自然や文化を破壊。アンチ・サステイナブルなオリンピック。

大会後のスタジアムの使用用途の問題より今私たちが一消費者として、そして日本国民として考えなければならない問題が「新国立競技場の木材調達の問題」だ。

先述したが持続可能性に配慮したオリンピックの開催を目標に掲げる東京オリンピック。その実現に向けて環境面に配慮することは大前提であり東京オリンピックの運営サイドも運営計画に製造・流通過程における労働環境の整備、人権の尊重や環境に配慮した原材料の使用、資源の有効活用の重視といった物品の調達基準を盛り込むなど対策を練っていることは確か。(参照元:東京オリンピック・パラリンピック競技大会組織委員会

しかし新国立競技場での建設現場において、マレーシアのサラワク州産の木材が使用されていた可能性が疑われると同時に非難の声が巻き起こった。(参照元:MARKETS FOR CHANGE)というのも原生林が多く存在するサラワク州では、急速な伐採によりもはや原生林がほとんど残っていない上、この伐採によって先住民たちの家や生活、文化をも奪われているのである。さらに現地政府の伐採許可における汚職もたびたび疑われているという惨状だ。(参照元:global witness

そして日本は同州産の合板の最大の輸入国であり、日本のビルやマンション、フローリングなどにも同州の合板が大量に使用されている。これはもう既に日本が木材の輸入を通して環境破壊、先住民の人権の侵害に加担していることを意味している。

このような事態に対して2016年のベストPodcastに選ばれたバイリンガルニュースのホストのまみさんは以下のように述べている。

先進国の責任を持って、どこから原材料を輸入してくるのかっていうのをいかに倫理的にするかっていう取り組みが必要なんだけどそれを日本は全然できていない。

この事実がもうちょっとちゃんと日本で認知されて、例えば、最終的にマンションとかを買う人、消費者とかもそうだし、投資してる人たち、銀行とか、あとまあ不動産会社が究極のクライアントなわけだからその人たちが、いや絶対にサラワク州産の合板が入ってるんだったら買いたくないとか、投資したくないとか言えば、そこからどんどんそれが芋づる式に伝わっていって結局じゃあサラワクから買うのやめましょうかなのか、じゃあサラワクのものでももっと基準を高くしてきちんといろんな条件をクリアしたものだけにしましょうってなるのかっていう動きに繋がっていくんだけど今のままだともうやりたい放題のままで企業も全く責任をとってない状態だから。

企業が違法伐採の問題無視し続けることやこの問題がメディアによってほとんど報じられることがない現状の中で彼女はパーム油の問題と重ねこうも指摘している。

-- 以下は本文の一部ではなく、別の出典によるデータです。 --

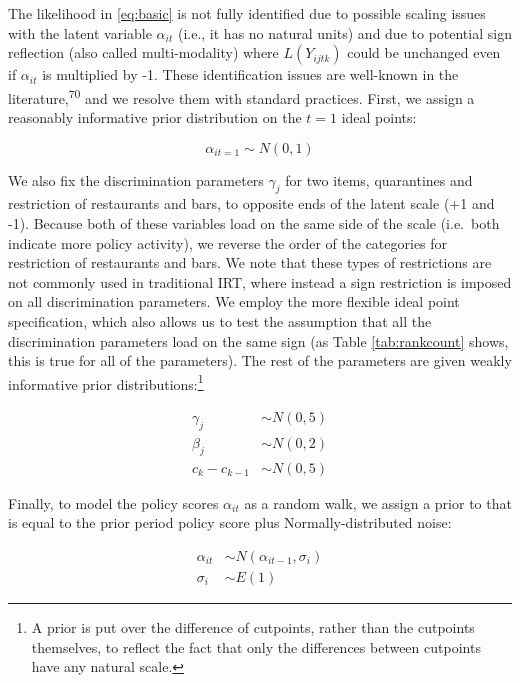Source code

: \documentclass[
]{article}
\begin{document}
The likelihood in \eqref{eq:basic} is not fully identified due to possible scaling issues with the latent variable \(\alpha_{it}\) (i.e., it has no natural units) and due to potential sign reflection (also called multi-modality) where \(L(Y_{ijtk})\) could be unchanged even if \(\alpha_{it}\) is multiplied by -1. These identification issues are well-known in the literature,\textsuperscript{70} and we resolve them with standard practices. First, we assign a reasonably informative prior distribution on the \(t=1\) ideal points:

\begin{equation}
\alpha_{it=1} \sim N(0,1)
\label{eq:id1}
\end{equation}

We also fix the discrimination parameters \(\gamma_j\) for two items, quarantines and restriction of restaurants and bars, to opposite ends of the latent scale (+1 and -1). Because both of these variables load on the same side of the scale (i.e.~both indicate more policy activity), we reverse the order of the categories for restriction of restaurants and bars. We note that these types of restrictions are not commonly used in traditional IRT, where instead a sign restriction is imposed on all discrimination parameters. We employ the more flexible ideal point specification, which also allows us to test the assumption that all the discrimination parameters load on the same sign (as Table \ref{tab:rankcount} shows, this is true for all of the parameters). The rest of the parameters are given weakly informative prior distributions:\footnote{A prior is put over the difference of cutpoints, rather than the cutpoints themselves, to reflect the fact that only the differences between cutpoints have any natural scale.}

\begin{align}
\gamma_j &\sim N(0,5)\\
\beta_j &\sim N(0,2)\\
c_k - c_{k-1} &\sim N(0,5)
\label{eq:id2}
\end{align}

Finally, to model the policy scores \(\alpha_{it}\) as a random walk, we assign a prior to that is equal to the prior period policy score plus Normally-distributed noise:

\begin{align}
\alpha_{it} &\sim N(\alpha_{it-1},\sigma_i)\\
\sigma_i &\sim E(1)
\label{eq:rwc}
\end{align}
\end{document}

この違法伐採の話とパーム油って実はつながっていて違法伐採で木をどんどん切るじゃない。で、その時は根こそぎ切ってるわけじゃなくて、使えそうな木をがーって切るんだけど、もう売れるものがなくなってくると今度はそこを全部根こそぎブルドーズしてそこにパーム油のプランテーションをたてるわけ。で、そこまでいっちゃうともうほんとにそこに住んでた動物、虫なり絶滅危惧種なり鳥なり植物なり木なりもう全部根こそぎ殺されてるわけで、それにその戻ってこないものの価値と、じゃあこれをパーム油にしますとか木材にしますっていって得られる経済的価値なんてもう全然少ないわけよ、ただその目の前のお金しか見てないっていう。

▶︎パーム油についてはこちら

上記のようにただ目の前の利益を追い求めるだけでは、サステイナビリティを達成できるとは全く思えない。また私たち日本人は消費者としてこの問題をしっかりと認識する必要があるだろう。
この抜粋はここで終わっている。